Published: March 3, 2014
Dates Read: July 20-25 2015

My Rating:  5 Stars

 

Book Summary from Amazon:

At last, the true story of a crime that shocked the world.

New York City, 1964. A young woman is stabbed to death on her front stoop―a murder the New York Times called “a frozen moment of dramatic, disturbing social change.” The victim, Catherine “Kitty” Genovese, became an urban martyr, butchered by a sociopathic killer in plain sight of thirty-eight neighbors who “didn’t want to get involved.” Her sensational case provoked an anxious outcry and launched a sociological theory known as the “Bystander Effect.”

That’s the narrative told by the Times, movies, TV programs, and countless psychology textbooks. But as award-winning author Kevin Cook reveals, the Genovese story is just that, a story. The truth is far more compelling―and so is the victim.

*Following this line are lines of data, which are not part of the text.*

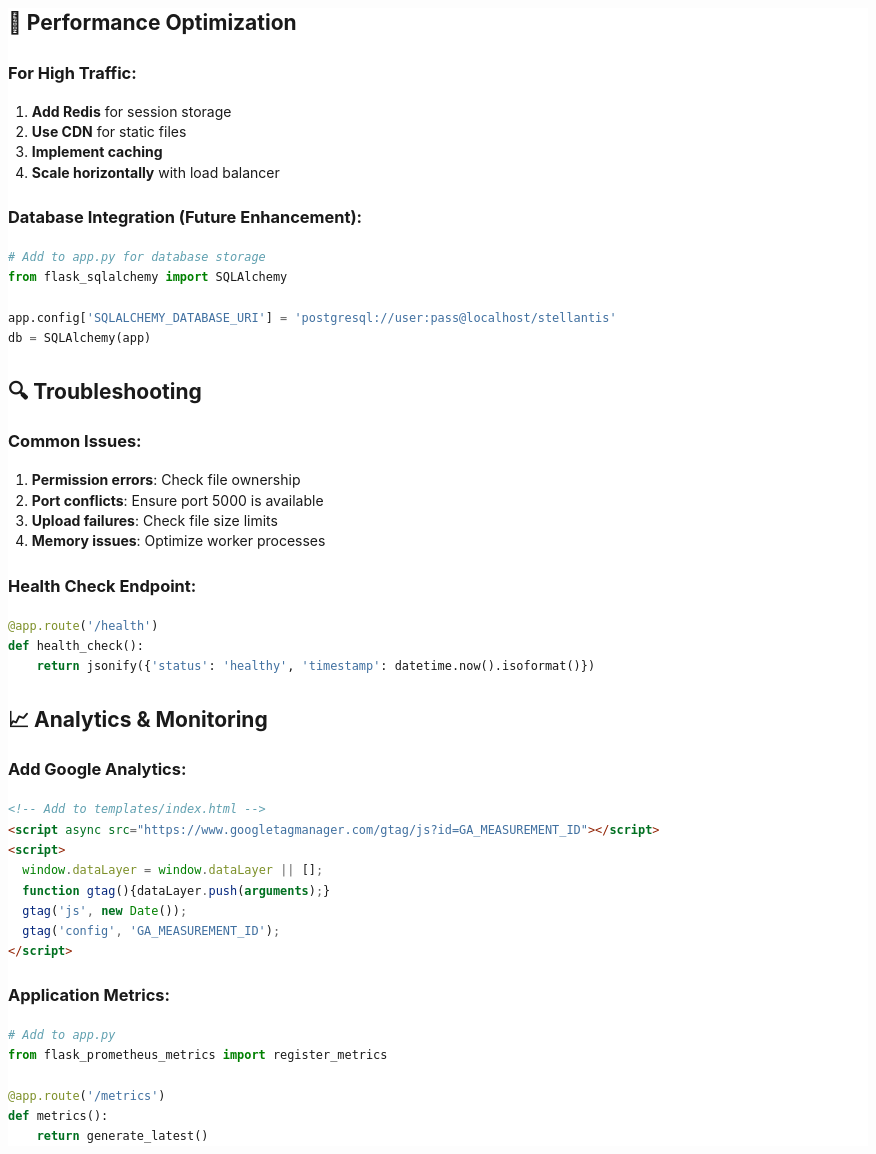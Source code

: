 ## 🚀 Performance Optimization

### **For High Traffic:**
1. **Add Redis** for session storage
2. **Use CDN** for static files
3. **Implement caching**
4. **Scale horizontally** with load balancer

### **Database Integration (Future Enhancement):**
```python
# Add to app.py for database storage
from flask_sqlalchemy import SQLAlchemy

app.config['SQLALCHEMY_DATABASE_URI'] = 'postgresql://user:pass@localhost/stellantis'
db = SQLAlchemy(app)
```

## 🔍 Troubleshooting

### **Common Issues:**
1. **Permission errors**: Check file ownership
2. **Port conflicts**: Ensure port 5000 is available
3. **Upload failures**: Check file size limits
4. **Memory issues**: Optimize worker processes

### **Health Check Endpoint:**
```python
@app.route('/health')
def health_check():
    return jsonify({'status': 'healthy', 'timestamp': datetime.now().isoformat()})
```

## 📈 Analytics & Monitoring

### **Add Google Analytics:**
```html
<!-- Add to templates/index.html -->
<script async src="https://www.googletagmanager.com/gtag/js?id=GA_MEASUREMENT_ID"></script>
<script>
  window.dataLayer = window.dataLayer || [];
  function gtag(){dataLayer.push(arguments);}
  gtag('js', new Date());
  gtag('config', 'GA_MEASUREMENT_ID');
</script>
```

### **Application Metrics:**
```python
# Add to app.py
from flask_prometheus_metrics import register_metrics

@app.route('/metrics')
def metrics():
    return generate_latest()
```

Now, on the fiftieth anniversary of her murder, Cook presents the real Kitty Genovese. She was a vibrant young woman―unbeknownst to most, a lesbian―a bartender working (and dancing) her way through the colorful, fast-changing New York of the ’60s, a cultural kaleidoscope marred by the Kennedy assassination, the Cold War, and race riots. Downtown, Greenwich Village teemed with beatniks, folkies, and so-called misfits like Kitty and her lover. Kitty Genovese evokes the Village’s gay and lesbian underground with deep feeling and colorful detail.

Cook also reconstructs the crime itself, tracing the movements of Genovese’s killer, Winston Moseley, whose disturbing trial testimony made him a terrifying figure to police and citizens alike, especially after his escape from Attica State Prison.

Drawing on a trove of long-lost documents, plus new interviews with her lover and other key figures, Cook explores the enduring legacy of the case. His heartbreaking account of what really happened on the night Genovese died is the most accurate and chilling to date.

16 pages of photographs


My review in 2015:

Wow! This is not the story of this case that I remember hearing in college! The little bit of this case we learned in college was wrong! There is so much more to this sad case. And everything that happened after Kitty Genovese was murdered makes it even sadder.

The author spent two years researching and learning things we didn’t know. The ending of the book with showing a step by step of Kitty’s last moments leave you with thinking about everything that happened- including a shocker that I didn’t know. I came very close to tearing up at the end.

There was some extraneous material throughout the book. It did not need to be there and I scanned over those paragraphs. There was so much that I almost rated the book 4 stars.

 

I highly enjoyed the book. It was one of my top reads in 2015.